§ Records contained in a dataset
----------
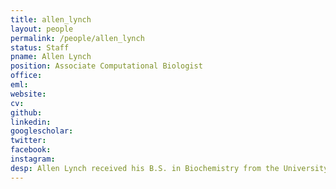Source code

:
 ```yaml
---
title: allen_lynch
layout: people
permalink: /people/allen_lynch
status: Staff
pname: Allen Lynch
position: Associate Computational Biologist
office:
eml:
website:
cv:
github:
linkedin:
googlescholar:
twitter:
facebook:
instagram:
desp: Allen Lynch received his B.S. in Biochemistry from the University of Minnesota-Twin Cities' College of Biological Sciences in spring 2020. There, he studied the dynamics of key proteins involved in breast cancer and Alzheimer's disease before transitioning to computational research. Now, he builds tools and develops machine learning algorithms to study cancer genetics.
---
```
----------
§ EXERCISE
Retype each entry above character for character; pictures stay out.

§ RESPONSE AREA
Source code

:
 ```yaml
---
title: allen_lynch
layout: people
permalink: /people/allen_lynch
status: Staff
pname: Allen Lynch
position: Associate Computational Biologist
office:
eml:
website:
cv:
github:
linkedin:
googlescholar:
twitter:
facebook:
instagram:
desp: Allen Lynch received his B.S. in Biochemistry from the University of Minnesota-Twin Cities' College of Biological Sciences in spring 2020. There, he studied the dynamics of key proteins involved in breast cancer and Alzheimer's disease before transitioning to computational research. Now, he builds tools and develops machine learning algorithms to study cancer genetics.
---
```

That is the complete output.